But putting aside amateur psycho-babble, Carlton held true to the values of his childhood, his educators and the ABC training scheme while many, many others fell by the wayside. His was a highly commendable career and he has done it justice with “war stories” from public- and privately-owned broadcasting, television, magazines, newspapers and overseas battlefields. I particularly enjoyed his anecdotes from the ABC, the Fairfax family, the Packers and the Murdochs. His confrontation with the grotesque censors of the Israeli lobby is most instructive, and I look forward to Carlton unloading on them in the future when the sequel Off Air comes out.

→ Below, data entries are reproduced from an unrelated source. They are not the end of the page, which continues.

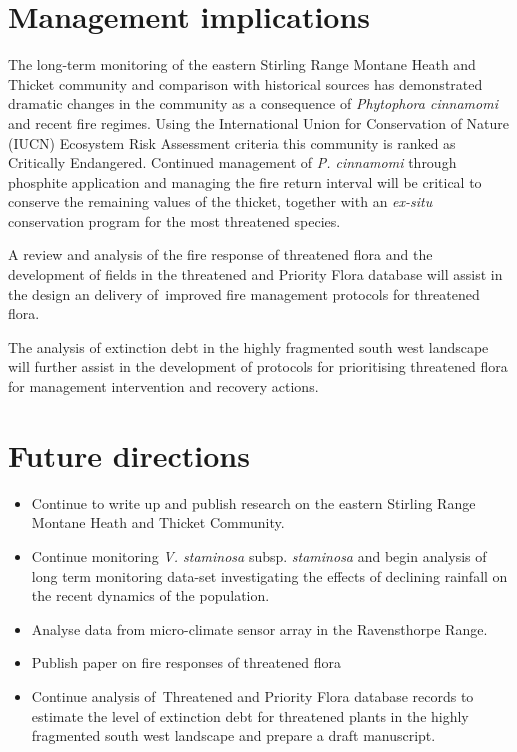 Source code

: \documentclass[version=last,
    paper=a4, %
    10pt, %
    usenames,
    dvipsnames,
    oneside, %
    headings=openany, %
    DIV=15 %
]{scrbook}
\begin{document}
\section*{Management implications}
The long-term monitoring of the eastern Stirling Range Montane Heath and
Thicket community and comparison with historical sources has
demonstrated dramatic changes in the community as a consequence of
\emph{Phytophora cinnamomi} and recent fire regimes. Using the
International Union for Conservation of Nature (IUCN) Ecosystem Risk
Assessment criteria this community is ranked as Critically Endangered.
Continued management of \emph{P. cinnamomi} through phosphite
application and managing the fire return interval will be critical to
conserve the remaining values of the thicket, together with an
\emph{ex-situ} conservation program for the most threatened species.

A review and analysis of the fire response of threatened flora and the
development of fields in the threatened and Priority Flora database will
assist in the design an delivery of~improved fire management protocols
for threatened flora.

The analysis of extinction debt in the highly fragmented south west
landscape will further assist in the development of protocols for
prioritising threatened flora for management intervention and recovery
actions.



\section*{Future directions}
\begin{itemize}
\itemsep1pt\parskip0pt
\item
  Continue to write up and publish research on the eastern Stirling
  Range Montane Heath and Thicket Community.
\item
  Continue monitoring \emph{V. staminosa} subsp. \emph{staminosa} and
  begin analysis of long term monitoring data-set investigating the
  effects of declining rainfall on the recent dynamics of the
  population.
\item
  Analyse data from micro-climate sensor array in the Ravensthorpe
  Range.
\item
  Publish paper on fire responses of threatened flora
\item
  Continue analysis of~Threatened and Priority Flora database records to
  estimate the level of extinction debt for threatened plants in the
  highly fragmented south west landscape and prepare a draft manuscript.
\end{itemize}



\end{document}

I must insist that this is NOT a book by a mature-aged journo for old journos. It is for anyone who values the role of media and wants an insider’s guide to how it works. Young people wanting to start a career in media will find this book a fountain of knowledge. He covers the pit falls and the prat falls. Politicians, academics, lawyers and general readers will find his story compelling, instructive and amusing. What a wonderful Christmas gift it will make!

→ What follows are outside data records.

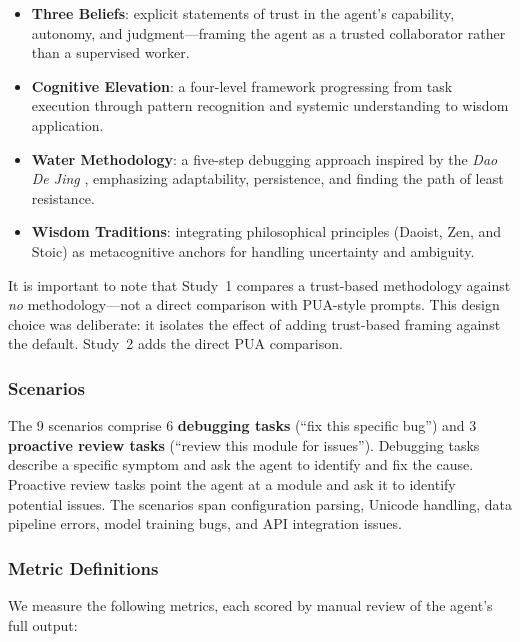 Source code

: \documentclass[11pt]{article}
\begin{document}
\begin{itemize}
\item \textbf{Three Beliefs}: explicit statements of trust in the agent's capability, autonomy, and judgment---framing the agent as a trusted collaborator rather than a supervised worker.
\item \textbf{Cognitive Elevation}: a four-level framework progressing from task execution through pattern recognition and systemic understanding to wisdom application.
\item \textbf{Water Methodology}: a five-step debugging approach inspired by the \emph{Dao De Jing} \cite{laozi}, emphasizing adaptability, persistence, and finding the path of least resistance.
\item \textbf{Wisdom Traditions}: integrating philosophical principles (Daoist, Zen, and Stoic) as metacognitive anchors for handling uncertainty and ambiguity.
\end{itemize}

It is important to note that Study~1 compares a trust-based methodology against \emph{no} methodology---not a direct comparison with PUA-style prompts. This design choice was deliberate: it isolates the effect of adding trust-based framing against the default. Study~2 adds the direct PUA comparison.

\subsubsection{Scenarios}

The 9 scenarios comprise 6 \textbf{debugging tasks} (``fix this specific bug'') and 3 \textbf{proactive review tasks} (``review this module for issues''). Debugging tasks describe a specific symptom and ask the agent to identify and fix the cause. Proactive review tasks point the agent at a module and ask it to identify potential issues. The scenarios span configuration parsing, Unicode handling, data pipeline errors, model training bugs, and API integration issues.

\subsubsection{Metric Definitions}

We measure the following metrics, each scored by manual review of the agent's full output:
\end{document}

Enter Alan “The Parrot” Jones

I was very surprised to read Mike Carlton’s anecdote about his 2UE colleague Alan Jones. I had not heard of the incident but I recall Mr Jones’s “frostiness” after I criticised him in print for the lack of accuracy and originality in some of his on-air rants and columns.

Alan “The Parrot” Jones

Carlton writes: “The first blow-up [with Jones] came within weeks of my start on air. Jones was angered that I had interviewed my friend Alex Mitchell, then the state political correspondent of The Sun-Herald.

“Mitchell had once been unkindly critical of him in the paper, apparently. Jones would never take me on head-on, always preferring to sneak in the back way.

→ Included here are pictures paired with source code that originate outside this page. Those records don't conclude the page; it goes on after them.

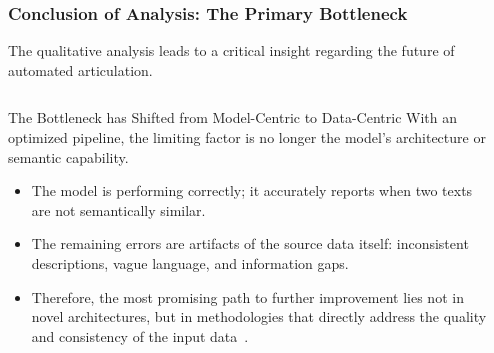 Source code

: \documentclass[aspectratio=169,10pt]{beamer}
\begin{document}
\begin{frame}
    \frametitle{Conclusion of Analysis: The Primary Bottleneck}
    
    The qualitative analysis leads to a critical insight regarding the future of automated articulation.
    
    \begin{columns}[T]
        \begin{column}{0.5\textwidth}
            
            \begin{alertblock}{The Bottleneck has Shifted from Model-Centric to Data-Centric}
                With an optimized pipeline, the limiting factor is no longer the model's architecture or semantic capability.
                \begin{itemize}
                    \item The model is performing correctly; it accurately reports when two texts are not semantically similar.
                    \item The remaining errors are artifacts of the source data itself: inconsistent descriptions, vague language, and information gaps.
                    \item Therefore, the most promising path to further improvement lies not in novel architectures, but in methodologies that directly address the quality and consistency of the input data~\cite{gauthier2022}.
                \end{itemize}
            \end{alertblock}
            
        \end{column}
        
        \begin{column}{0.45\textwidth}
            
            

\end{column}
\end{columns}
\end{frame}
\end{document}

“He went to Brennan [2UE’s programme manager John Brennan] and demanded that Mitchell be banned from my programme and the station forthwith.

“Brennan put it to me rather sheepishly. I replied that I would agree, on one condition: that I would I have an equal veto over guests of Jones’s programme. That ended it. I had Mitchell on again a week later, to hammer home the point. Nothing more was said.” (On Air, Page 436)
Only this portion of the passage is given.